> Exercise requirements:
Could you please retype all of the entries exactly as they appear?

━━ Data for this exercise ━━

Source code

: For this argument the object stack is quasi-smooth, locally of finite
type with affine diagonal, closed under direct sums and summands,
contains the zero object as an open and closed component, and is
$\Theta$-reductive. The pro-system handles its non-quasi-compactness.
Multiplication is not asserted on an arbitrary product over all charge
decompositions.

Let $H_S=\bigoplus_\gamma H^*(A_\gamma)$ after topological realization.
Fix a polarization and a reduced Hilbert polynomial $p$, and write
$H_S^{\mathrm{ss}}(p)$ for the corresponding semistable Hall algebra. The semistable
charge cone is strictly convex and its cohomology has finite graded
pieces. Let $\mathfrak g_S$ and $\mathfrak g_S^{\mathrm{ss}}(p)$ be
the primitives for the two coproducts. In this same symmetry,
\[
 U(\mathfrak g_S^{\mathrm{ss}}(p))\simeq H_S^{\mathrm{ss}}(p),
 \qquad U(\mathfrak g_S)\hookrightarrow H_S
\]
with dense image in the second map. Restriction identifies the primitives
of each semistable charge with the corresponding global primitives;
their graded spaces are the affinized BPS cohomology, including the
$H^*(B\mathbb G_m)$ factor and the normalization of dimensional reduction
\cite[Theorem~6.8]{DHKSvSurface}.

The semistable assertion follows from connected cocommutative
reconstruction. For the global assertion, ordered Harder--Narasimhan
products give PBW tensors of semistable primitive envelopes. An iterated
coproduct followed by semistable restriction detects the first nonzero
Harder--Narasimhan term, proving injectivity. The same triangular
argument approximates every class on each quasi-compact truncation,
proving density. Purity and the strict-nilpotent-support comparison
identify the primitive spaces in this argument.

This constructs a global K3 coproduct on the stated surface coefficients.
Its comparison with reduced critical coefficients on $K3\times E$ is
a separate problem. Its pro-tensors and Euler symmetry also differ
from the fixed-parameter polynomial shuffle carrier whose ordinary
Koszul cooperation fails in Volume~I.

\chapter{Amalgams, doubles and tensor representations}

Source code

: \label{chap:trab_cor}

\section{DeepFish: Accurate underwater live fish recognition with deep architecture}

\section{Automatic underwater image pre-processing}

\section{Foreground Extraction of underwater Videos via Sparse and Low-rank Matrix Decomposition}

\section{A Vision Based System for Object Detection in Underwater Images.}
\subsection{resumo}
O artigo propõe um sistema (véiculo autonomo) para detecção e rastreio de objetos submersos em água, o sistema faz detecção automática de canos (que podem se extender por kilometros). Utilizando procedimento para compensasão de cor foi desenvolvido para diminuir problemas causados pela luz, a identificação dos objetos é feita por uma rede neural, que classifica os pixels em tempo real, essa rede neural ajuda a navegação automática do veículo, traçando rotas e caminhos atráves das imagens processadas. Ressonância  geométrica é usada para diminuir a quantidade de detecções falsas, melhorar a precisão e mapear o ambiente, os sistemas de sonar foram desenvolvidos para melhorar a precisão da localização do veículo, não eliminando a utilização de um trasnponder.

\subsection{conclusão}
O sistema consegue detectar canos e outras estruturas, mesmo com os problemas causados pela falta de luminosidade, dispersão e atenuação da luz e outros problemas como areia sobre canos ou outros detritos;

━━━

> Result for this task:
Source code

: For this argument the object stack is quasi-smooth, locally of finite
type with affine diagonal, closed under direct sums and summands,
contains the zero object as an open and closed component, and is
$\Theta$-reductive. The pro-system handles its non-quasi-compactness.
Multiplication is not asserted on an arbitrary product over all charge
decompositions.

Let $H_S=\bigoplus_\gamma H^*(A_\gamma)$ after topological realization.
Fix a polarization and a reduced Hilbert polynomial $p$, and write
$H_S^{\mathrm{ss}}(p)$ for the corresponding semistable Hall algebra. The semistable
charge cone is strictly convex and its cohomology has finite graded
pieces. Let $\mathfrak g_S$ and $\mathfrak g_S^{\mathrm{ss}}(p)$ be
the primitives for the two coproducts. In this same symmetry,
\[
 U(\mathfrak g_S^{\mathrm{ss}}(p))\simeq H_S^{\mathrm{ss}}(p),
 \qquad U(\mathfrak g_S)\hookrightarrow H_S
\]
with dense image in the second map. Restriction identifies the primitives
of each semistable charge with the corresponding global primitives;
their graded spaces are the affinized BPS cohomology, including the
$H^*(B\mathbb G_m)$ factor and the normalization of dimensional reduction
\cite[Theorem~6.8]{DHKSvSurface}.

The semistable assertion follows from connected cocommutative
reconstruction. For the global assertion, ordered Harder--Narasimhan
products give PBW tensors of semistable primitive envelopes. An iterated
coproduct followed by semistable restriction detects the first nonzero
Harder--Narasimhan term, proving injectivity. The same triangular
argument approximates every class on each quasi-compact truncation,
proving density. Purity and the strict-nilpotent-support comparison
identify the primitive spaces in this argument.

This constructs a global K3 coproduct on the stated surface coefficients.
Its comparison with reduced critical coefficients on $K3\times E$ is
a separate problem. Its pro-tensors and Euler symmetry also differ
from the fixed-parameter polynomial shuffle carrier whose ordinary
Koszul cooperation fails in Volume~I.

\chapter{Amalgams, doubles and tensor representations}

Source code

: \label{chap:trab_cor}

\section{DeepFish: Accurate underwater live fish recognition with deep architecture}

\section{Automatic underwater image pre-processing}

\section{Foreground Extraction of underwater Videos via Sparse and Low-rank Matrix Decomposition}

\section{A Vision Based System for Object Detection in Underwater Images.}
\subsection{resumo}
O artigo propõe um sistema (véiculo autonomo) para detecção e rastreio de objetos submersos em água, o sistema faz detecção automática de canos (que podem se extender por kilometros). Utilizando procedimento para compensasão de cor foi desenvolvido para diminuir problemas causados pela luz, a identificação dos objetos é feita por uma rede neural, que classifica os pixels em tempo real, essa rede neural ajuda a navegação automática do veículo, traçando rotas e caminhos atráves das imagens processadas. Ressonância  geométrica é usada para diminuir a quantidade de detecções falsas, melhorar a precisão e mapear o ambiente, os sistemas de sonar foram desenvolvidos para melhorar a precisão da localização do veículo, não eliminando a utilização de um trasnponder.

\subsection{conclusão}
O sistema consegue detectar canos e outras estruturas, mesmo com os problemas causados pela falta de luminosidade, dispersão e atenuação da luz e outros problemas como areia sobre canos ou outros detritos;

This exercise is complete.